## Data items
────────────────────

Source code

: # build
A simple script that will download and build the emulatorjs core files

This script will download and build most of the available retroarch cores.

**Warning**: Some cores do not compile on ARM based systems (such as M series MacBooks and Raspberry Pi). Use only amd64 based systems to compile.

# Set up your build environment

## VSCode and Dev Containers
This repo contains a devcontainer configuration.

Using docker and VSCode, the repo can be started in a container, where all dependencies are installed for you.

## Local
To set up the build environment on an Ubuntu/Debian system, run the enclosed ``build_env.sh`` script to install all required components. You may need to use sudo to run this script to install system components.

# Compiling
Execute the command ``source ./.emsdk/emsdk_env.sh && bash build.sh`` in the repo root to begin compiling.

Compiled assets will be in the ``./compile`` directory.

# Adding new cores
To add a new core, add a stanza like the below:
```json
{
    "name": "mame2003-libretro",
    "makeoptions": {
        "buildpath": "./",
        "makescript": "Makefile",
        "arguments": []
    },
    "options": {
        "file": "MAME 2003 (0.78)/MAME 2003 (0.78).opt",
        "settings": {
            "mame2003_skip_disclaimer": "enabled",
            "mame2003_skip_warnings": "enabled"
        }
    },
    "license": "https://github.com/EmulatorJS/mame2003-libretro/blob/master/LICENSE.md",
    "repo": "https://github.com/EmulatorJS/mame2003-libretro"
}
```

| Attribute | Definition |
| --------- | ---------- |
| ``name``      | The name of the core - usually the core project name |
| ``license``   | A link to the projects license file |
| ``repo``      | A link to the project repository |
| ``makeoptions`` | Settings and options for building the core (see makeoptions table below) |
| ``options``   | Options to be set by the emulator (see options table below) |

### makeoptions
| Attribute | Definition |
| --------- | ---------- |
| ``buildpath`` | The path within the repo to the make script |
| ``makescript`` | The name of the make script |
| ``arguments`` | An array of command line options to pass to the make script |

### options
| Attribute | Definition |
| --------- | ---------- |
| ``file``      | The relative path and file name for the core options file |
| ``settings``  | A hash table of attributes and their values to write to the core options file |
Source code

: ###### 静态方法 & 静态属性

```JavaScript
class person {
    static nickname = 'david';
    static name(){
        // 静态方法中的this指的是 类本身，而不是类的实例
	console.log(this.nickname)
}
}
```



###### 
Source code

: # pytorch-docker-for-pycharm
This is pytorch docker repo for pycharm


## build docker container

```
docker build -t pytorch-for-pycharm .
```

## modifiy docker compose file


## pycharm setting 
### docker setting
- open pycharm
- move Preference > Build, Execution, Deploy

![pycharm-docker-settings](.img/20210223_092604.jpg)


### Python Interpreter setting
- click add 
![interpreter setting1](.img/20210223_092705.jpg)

────────────────────

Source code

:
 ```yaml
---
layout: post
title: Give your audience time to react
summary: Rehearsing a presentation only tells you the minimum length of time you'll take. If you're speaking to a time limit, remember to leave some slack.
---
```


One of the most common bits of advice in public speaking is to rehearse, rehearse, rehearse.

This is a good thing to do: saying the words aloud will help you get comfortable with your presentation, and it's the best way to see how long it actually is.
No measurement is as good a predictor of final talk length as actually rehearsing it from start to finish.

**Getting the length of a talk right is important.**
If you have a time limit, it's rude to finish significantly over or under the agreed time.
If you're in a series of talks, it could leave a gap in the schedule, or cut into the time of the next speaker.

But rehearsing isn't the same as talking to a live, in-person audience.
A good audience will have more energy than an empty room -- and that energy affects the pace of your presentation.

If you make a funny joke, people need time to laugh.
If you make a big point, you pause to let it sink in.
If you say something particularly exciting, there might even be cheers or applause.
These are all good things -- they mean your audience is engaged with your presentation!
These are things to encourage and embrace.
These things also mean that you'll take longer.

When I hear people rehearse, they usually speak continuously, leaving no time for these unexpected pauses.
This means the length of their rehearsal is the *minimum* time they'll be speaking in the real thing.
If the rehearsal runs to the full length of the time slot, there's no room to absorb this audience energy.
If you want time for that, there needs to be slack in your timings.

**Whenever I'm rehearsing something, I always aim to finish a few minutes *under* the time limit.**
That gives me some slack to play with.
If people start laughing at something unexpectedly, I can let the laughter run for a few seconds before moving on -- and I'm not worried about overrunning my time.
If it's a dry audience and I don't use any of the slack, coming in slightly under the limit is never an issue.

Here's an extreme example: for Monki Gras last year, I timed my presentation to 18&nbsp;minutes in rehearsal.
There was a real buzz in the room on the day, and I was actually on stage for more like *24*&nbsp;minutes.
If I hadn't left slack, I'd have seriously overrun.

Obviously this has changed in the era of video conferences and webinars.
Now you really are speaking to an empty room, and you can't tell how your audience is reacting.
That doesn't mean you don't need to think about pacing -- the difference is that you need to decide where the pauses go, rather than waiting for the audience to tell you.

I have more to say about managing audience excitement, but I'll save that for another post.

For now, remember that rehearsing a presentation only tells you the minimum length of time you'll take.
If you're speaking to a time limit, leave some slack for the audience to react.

────────────────────

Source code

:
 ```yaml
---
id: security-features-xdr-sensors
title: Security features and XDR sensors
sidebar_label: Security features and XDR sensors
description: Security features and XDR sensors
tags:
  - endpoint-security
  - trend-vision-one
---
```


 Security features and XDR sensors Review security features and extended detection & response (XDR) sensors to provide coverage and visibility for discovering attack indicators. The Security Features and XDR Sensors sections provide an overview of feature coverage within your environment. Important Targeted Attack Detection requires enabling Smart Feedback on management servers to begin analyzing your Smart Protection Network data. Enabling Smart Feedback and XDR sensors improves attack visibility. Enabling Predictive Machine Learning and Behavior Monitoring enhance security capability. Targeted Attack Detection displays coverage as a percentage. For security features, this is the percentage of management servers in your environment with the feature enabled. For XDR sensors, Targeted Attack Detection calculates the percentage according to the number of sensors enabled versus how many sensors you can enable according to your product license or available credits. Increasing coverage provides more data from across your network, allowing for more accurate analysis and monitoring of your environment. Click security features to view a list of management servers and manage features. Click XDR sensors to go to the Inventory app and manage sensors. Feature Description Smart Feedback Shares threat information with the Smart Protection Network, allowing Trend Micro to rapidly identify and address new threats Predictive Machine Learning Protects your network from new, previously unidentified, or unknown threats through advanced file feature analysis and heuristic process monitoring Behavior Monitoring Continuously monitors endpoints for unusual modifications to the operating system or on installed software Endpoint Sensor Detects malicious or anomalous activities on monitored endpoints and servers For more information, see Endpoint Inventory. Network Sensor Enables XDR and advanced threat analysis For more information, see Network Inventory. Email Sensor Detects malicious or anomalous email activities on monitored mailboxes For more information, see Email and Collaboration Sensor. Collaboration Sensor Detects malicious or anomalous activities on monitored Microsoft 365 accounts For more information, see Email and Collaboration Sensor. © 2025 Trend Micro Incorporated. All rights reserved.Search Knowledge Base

────────────────────

## Try it
Look through the lines above and collect those with the word "remember".

## Task solution
summary: Rehearsing a presentation only tells you the minimum length of time you'll take. If you're speaking to a time limit, remember to leave some slack.
For now, remember that rehearsing a presentation only tells you the minimum length of time you'll take.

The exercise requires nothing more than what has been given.